Holland has a gift for painting these long-dead emperors as complex men with incredible and genuine strengths (in many cases) as well as their own personality traits that impacted how they governed. For me, Vespasian, and his sons Titus and Domitian, emerge with the greatest potency as people, while Holland makes a compelling case that Nerva, Trajan, and Hadrian were, together, the authors of Rome's greatest triumphs and indeed of the Pax Romana.

As well as looking at the emperors as people, Holland is of course concerned with a view of the empire as an empire - its shifting sands, the constant vigilance and brutality required to keep it going, its winners and losers (both within and outside Rome itself). The complete destruction of Jerusalem, the less thoroughgoing but still bloody wipeout of the Dacians, the use of total war and its terrible concomitants (rape, wholesale slaughter, and slavery) is never deprecated in this account. Holland makes the point - and it's a good one - that this was a period of time in which conflict and extreme violence in what would later be known as Europe and the Middle East was a continuous reality of almost every life. The imposition of Roman rule, at the end of a bloodied sword, was not pretty, but sometimes did lead to greater stability and greater opportunity for material comforts (for a while) for some regions.
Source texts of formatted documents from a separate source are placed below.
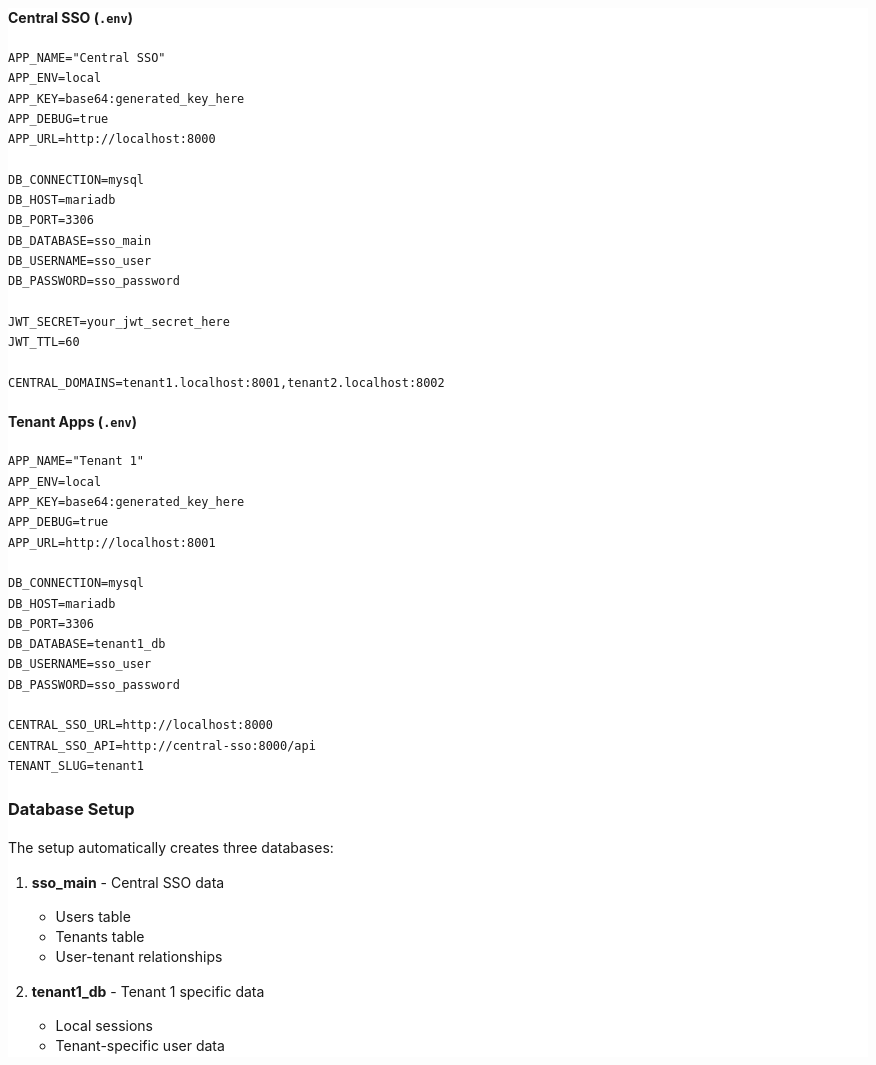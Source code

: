 #### Central SSO (`.env`)
```env
APP_NAME="Central SSO"
APP_ENV=local
APP_KEY=base64:generated_key_here
APP_DEBUG=true
APP_URL=http://localhost:8000

DB_CONNECTION=mysql
DB_HOST=mariadb
DB_PORT=3306
DB_DATABASE=sso_main
DB_USERNAME=sso_user
DB_PASSWORD=sso_password

JWT_SECRET=your_jwt_secret_here
JWT_TTL=60

CENTRAL_DOMAINS=tenant1.localhost:8001,tenant2.localhost:8002
```

#### Tenant Apps (`.env`)
```env
APP_NAME="Tenant 1"
APP_ENV=local
APP_KEY=base64:generated_key_here
APP_DEBUG=true
APP_URL=http://localhost:8001

DB_CONNECTION=mysql
DB_HOST=mariadb
DB_PORT=3306
DB_DATABASE=tenant1_db
DB_USERNAME=sso_user
DB_PASSWORD=sso_password

CENTRAL_SSO_URL=http://localhost:8000
CENTRAL_SSO_API=http://central-sso:8000/api
TENANT_SLUG=tenant1
```

### Database Setup

The setup automatically creates three databases:

1. **sso_main** - Central SSO data
   - Users table
   - Tenants table
   - User-tenant relationships

2. **tenant1_db** - Tenant 1 specific data
   - Local sessions
   - Tenant-specific user data
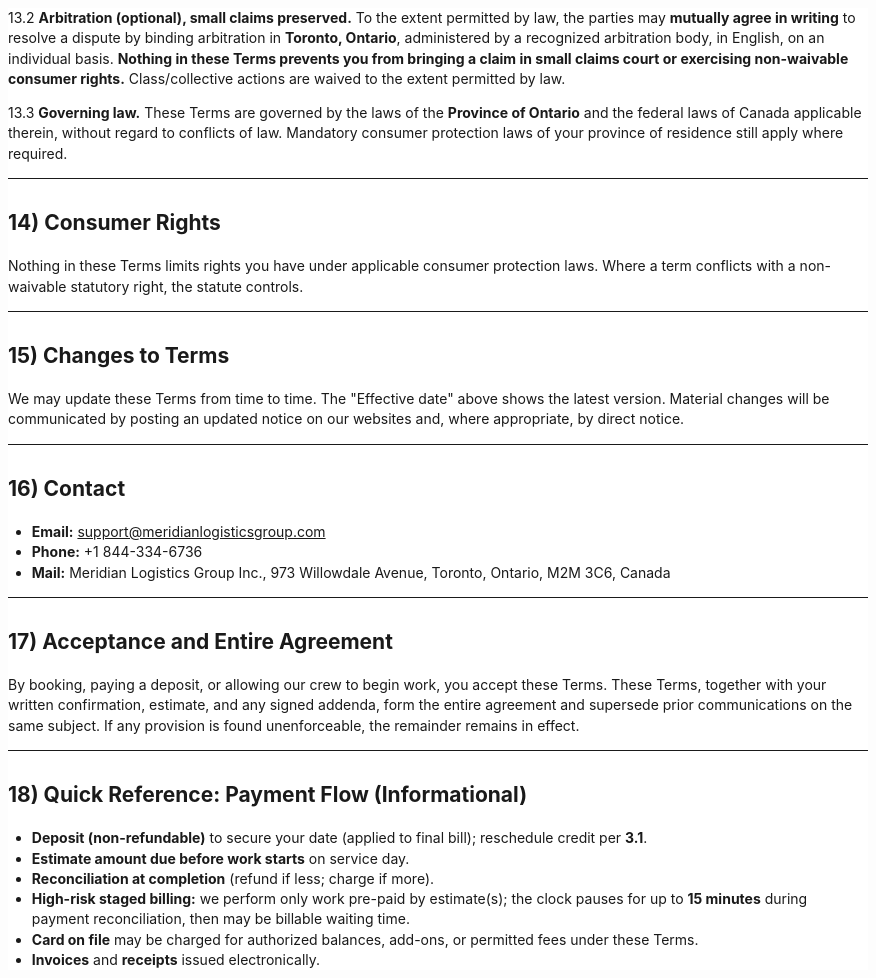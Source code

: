 13.2 **Arbitration (optional), small claims preserved.** To the extent permitted by law, the parties may **mutually agree in writing** to resolve a dispute by binding arbitration in **Toronto, Ontario**, administered by a recognized arbitration body, in English, on an individual basis. **Nothing in these Terms prevents you from bringing a claim in small claims court or exercising non-waivable consumer rights.** Class/collective actions are waived to the extent permitted by law.

13.3 **Governing law.** These Terms are governed by the laws of the **Province of Ontario** and the federal laws of Canada applicable therein, without regard to conflicts of law. Mandatory consumer protection laws of your province of residence still apply where required.

---

## 14) Consumer Rights
Nothing in these Terms limits rights you have under applicable consumer protection laws. Where a term conflicts with a non-waivable statutory right, the statute controls.

---

## 15) Changes to Terms
We may update these Terms from time to time. The "Effective date" above shows the latest version. Material changes will be communicated by posting an updated notice on our websites and, where appropriate, by direct notice.

---

## 16) Contact
- **Email:** support@meridianlogisticsgroup.com  
- **Phone:** +1 844-334-6736  
- **Mail:** Meridian Logistics Group Inc., 973 Willowdale Avenue, Toronto, Ontario, M2M 3C6, Canada

---

## 17) Acceptance and Entire Agreement
By booking, paying a deposit, or allowing our crew to begin work, you accept these Terms. These Terms, together with your written confirmation, estimate, and any signed addenda, form the entire agreement and supersede prior communications on the same subject. If any provision is found unenforceable, the remainder remains in effect.

---

## 18) Quick Reference: Payment Flow (Informational)
- **Deposit (non-refundable)** to secure your date (applied to final bill); reschedule credit per **3.1**.
- **Estimate amount due before work starts** on service day.
- **Reconciliation at completion** (refund if less; charge if more).
- **High-risk staged billing:** we perform only work pre-paid by estimate(s); the clock pauses for up to **15 minutes** during payment reconciliation, then may be billable waiting time.
- **Card on file** may be charged for authorized balances, add-ons, or permitted fees under these Terms.
- **Invoices** and **receipts** issued electronically.
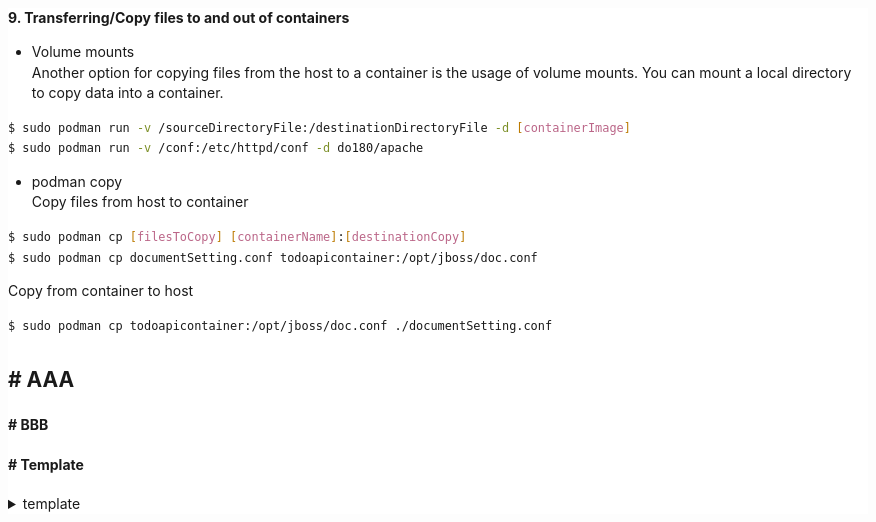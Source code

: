 

**9. Transferring/Copy files to and out of containers**  
- Volume mounts  
Another option for copying files from the host to a container is the usage of volume mounts. You can mount a local directory to copy data into a container.  
```bash
$ sudo podman run -v /sourceDirectoryFile:/destinationDirectoryFile -d [containerImage]
$ sudo podman run -v /conf:/etc/httpd/conf -d do180/apache
```

- podman copy  
Copy files from host to container  
```bash
$ sudo podman cp [filesToCopy] [containerName]:[destinationCopy]
$ sudo podman cp documentSetting.conf todoapicontainer:/opt/jboss/doc.conf
```  
Copy from container to host  
```bash
$ sudo podman cp todoapicontainer:/opt/jboss/doc.conf ./documentSetting.conf
```

## # AAA
#### # BBB

#### # Template
<details><summary>template</summary></details>

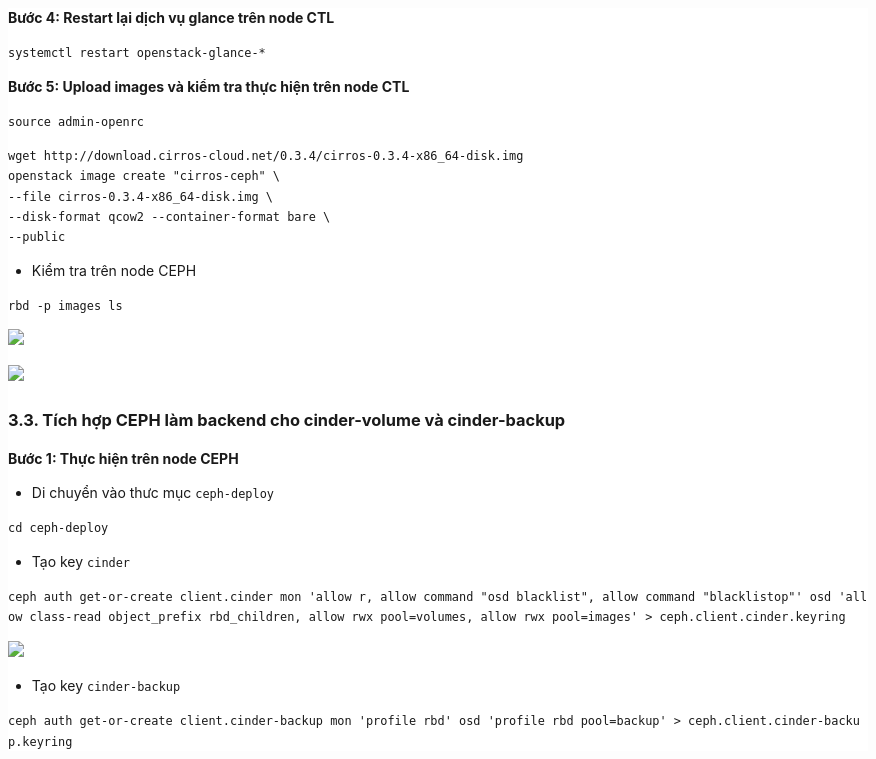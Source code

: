 **Bước 4: Restart lại dịch vụ glance trên node CTL**

```
systemctl restart openstack-glance-*
```

**Bước 5: Upload images và kiểm tra thực hiện trên node CTL**

```
source admin-openrc
```

```
wget http://download.cirros-cloud.net/0.3.4/cirros-0.3.4-x86_64-disk.img
openstack image create "cirros-ceph" \
--file cirros-0.3.4-x86_64-disk.img \
--disk-format qcow2 --container-format bare \
--public
```

+ Kiểm tra trên node CEPH

```
rbd -p images ls
```

![](../images/tich-hop-ceph-op/Screenshot_1711.png)

![](../images/tich-hop-ceph-op/Screenshot_1712.png)

<a name="cinder"></a>
### 3.3. Tích hợp CEPH làm backend cho cinder-volume và cinder-backup

**Bước 1: Thực hiện trên node CEPH**

- Di chuyển vào thưc mục `ceph-deploy`

```
cd ceph-deploy
```

- Tạo key `cinder`

```
ceph auth get-or-create client.cinder mon 'allow r, allow command "osd blacklist", allow command "blacklistop"' osd 'allow class-read object_prefix rbd_children, allow rwx pool=volumes, allow rwx pool=images' > ceph.client.cinder.keyring
```

![](../images/tich-hop-ceph-op/Screenshot_1713.png)

- Tạo key `cinder-backup`

```
ceph auth get-or-create client.cinder-backup mon 'profile rbd' osd 'profile rbd pool=backup' > ceph.client.cinder-backup.keyring
```
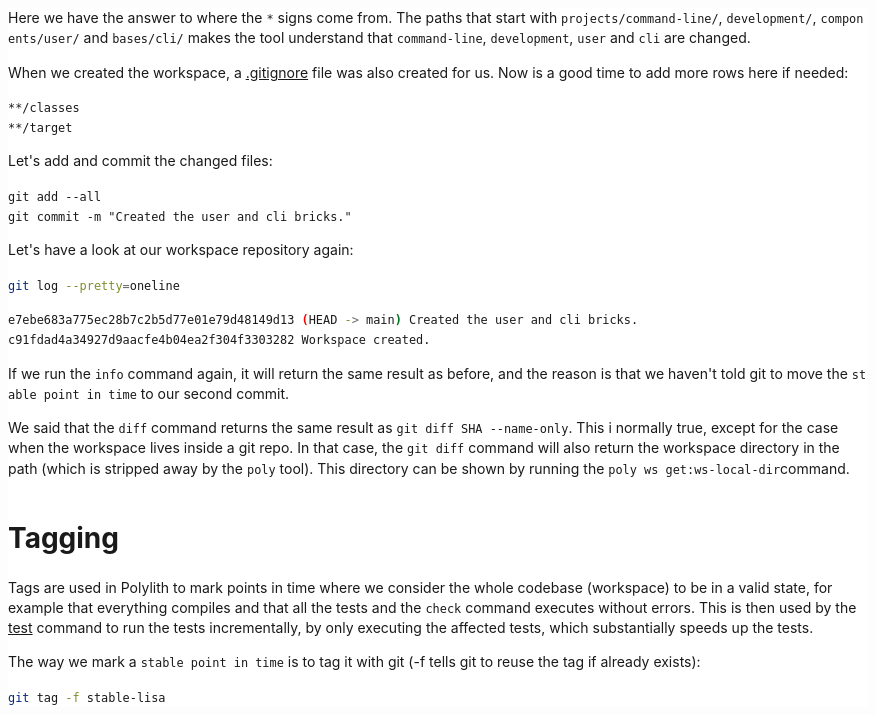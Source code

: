Here we have the answer to where the `*` signs come from. The paths that start with `projects/command-line/`,
`development/`, `components/user/` and `bases/cli/` makes the tool understand that `command-line`, `development`,
`user` and `cli` are changed.

When we created the workspace, a [.gitignore](https://git-scm.com/docs/gitignore) file was also created for us.
Now is a good time to add more rows here if needed:
```sh
**/classes
**/target
```

Let's add and commit the changed files:
```
git add --all
git commit -m "Created the user and cli bricks."
```

Let's have a look at our workspace repository again:
```sh
git log --pretty=oneline
```

```sh
e7ebe683a775ec28b7c2b5d77e01e79d48149d13 (HEAD -> main) Created the user and cli bricks.
c91fdad4a34927d9aacfe4b04ea2f304f3303282 Workspace created.
```

If we run the `info` command again, it will return the same result as before, and the reason is that we
haven't told git to move the `stable point in time` to our second commit.

We said that the `diff` command returns the same result as `git diff SHA --name-only`.
This i normally true, except for the case when the workspace lives inside a git repo.
In that case, the `git diff` command will also return the workspace directory in the path
(which is stripped away by the `poly` tool).
This directory can be shown by running the `poly ws get:ws-local-dir`command.

# Tagging

Tags are used in Polylith to mark points in time where we consider the whole codebase (workspace)
to be in a valid state, for example that everything compiles and that all the tests and the `check` command executes
without errors.
This is then used by the [test](doc/commands.md#test) command to run the tests incrementally, by only executing
the affected tests, which substantially speeds up the tests.

The way we mark a `stable point in time` is to tag it with git (-f tells git to reuse the tag if already exists):
```sh
git tag -f stable-lisa
```
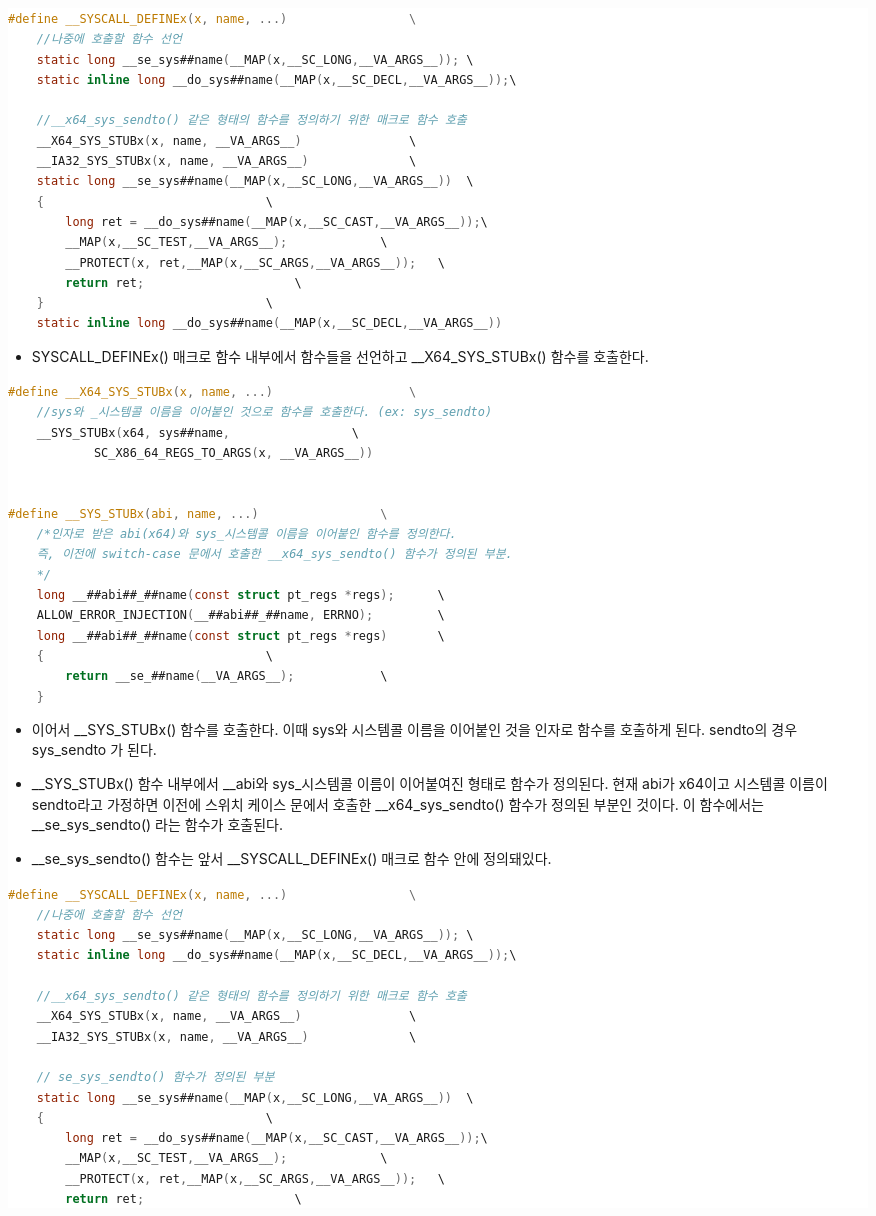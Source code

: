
 ```c title=SYSCALL_DEFINEx()
#define __SYSCALL_DEFINEx(x, name, ...)					\
	//나중에 호출할 함수 선언
	static long __se_sys##name(__MAP(x,__SC_LONG,__VA_ARGS__));	\
	static inline long __do_sys##name(__MAP(x,__SC_DECL,__VA_ARGS__));\
	
	//__x64_sys_sendto() 같은 형태의 함수를 정의하기 위한 매크로 함수 호출
	__X64_SYS_STUBx(x, name, __VA_ARGS__)				\
	__IA32_SYS_STUBx(x, name, __VA_ARGS__)				\
	static long __se_sys##name(__MAP(x,__SC_LONG,__VA_ARGS__))	\
	{								\
		long ret = __do_sys##name(__MAP(x,__SC_CAST,__VA_ARGS__));\
		__MAP(x,__SC_TEST,__VA_ARGS__);				\
		__PROTECT(x, ret,__MAP(x,__SC_ARGS,__VA_ARGS__));	\
		return ret;						\
	}								\
	static inline long __do_sys##name(__MAP(x,__SC_DECL,__VA_ARGS__))

```
-  SYSCALL_DEFINEx() 매크로 함수 내부에서 함수들을 선언하고 \_\_X64_SYS_STUBx() 함수를 호출한다. 

```c
#define __X64_SYS_STUBx(x, name, ...)					\
	//sys와 _시스템콜 이름을 이어붙인 것으로 함수를 호출한다. (ex: sys_sendto)
	__SYS_STUBx(x64, sys##name,					\
		    SC_X86_64_REGS_TO_ARGS(x, __VA_ARGS__))
		    

#define __SYS_STUBx(abi, name, ...)					\
	/*인자로 받은 abi(x64)와 sys_시스템콜 이름을 이어붙인 함수를 정의한다.
	즉, 이전에 switch-case 문에서 호출한 __x64_sys_sendto() 함수가 정의된 부분.
	*/
	long __##abi##_##name(const struct pt_regs *regs);		\
	ALLOW_ERROR_INJECTION(__##abi##_##name, ERRNO);			\
	long __##abi##_##name(const struct pt_regs *regs)		\
	{								\
		return __se_##name(__VA_ARGS__);			\
	}

```
- 이어서 \_\_SYS_STUBx() 함수를 호출한다. 이때 sys와 시스템콜 이름을 이어붙인 것을 인자로 함수를 호출하게 된다. sendto의 경우 sys_sendto 가 된다.

- \_\_SYS_STUBx() 함수 내부에서 \_\_abi와 sys_시스템콜 이름이 이어붙여진 형태로 함수가 정의된다. 현재 abi가 x64이고 시스템콜 이름이 sendto라고 가정하면 이전에 스위치 케이스 문에서 호출한 \_\_x64_sys_sendto() 함수가 정의된 부분인 것이다. 이 함수에서는 \_\_se_sys_sendto() 라는 함수가 호출된다.

-  \_\_se_sys_sendto() 함수는 앞서 \_\_SYSCALL_DEFINEx() 매크로 함수 안에 정의돼있다. 

```c title=SYSCALL_DEFINEx()
#define __SYSCALL_DEFINEx(x, name, ...)					\
	//나중에 호출할 함수 선언
	static long __se_sys##name(__MAP(x,__SC_LONG,__VA_ARGS__));	\
	static inline long __do_sys##name(__MAP(x,__SC_DECL,__VA_ARGS__));\
	
	//__x64_sys_sendto() 같은 형태의 함수를 정의하기 위한 매크로 함수 호출
	__X64_SYS_STUBx(x, name, __VA_ARGS__)				\
	__IA32_SYS_STUBx(x, name, __VA_ARGS__)				\
	
	// se_sys_sendto() 함수가 정의된 부분
	static long __se_sys##name(__MAP(x,__SC_LONG,__VA_ARGS__))	\
	{								\
		long ret = __do_sys##name(__MAP(x,__SC_CAST,__VA_ARGS__));\
		__MAP(x,__SC_TEST,__VA_ARGS__);				\
		__PROTECT(x, ret,__MAP(x,__SC_ARGS,__VA_ARGS__));	\
		return ret;						\
```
I enjoyed this book immensely, all the more for being read it (audiobook) by Holland himself, whose voice I have always appreciated on The Rest is History. I learned things I did not know and it has whetted my appetite to read more, although I do not think I am going to start thinking about the Roman Empire several times a week as some men allegedly do (but then, in the words of the one of the greatest heroes ever written in fantasy, "I am no man" :-)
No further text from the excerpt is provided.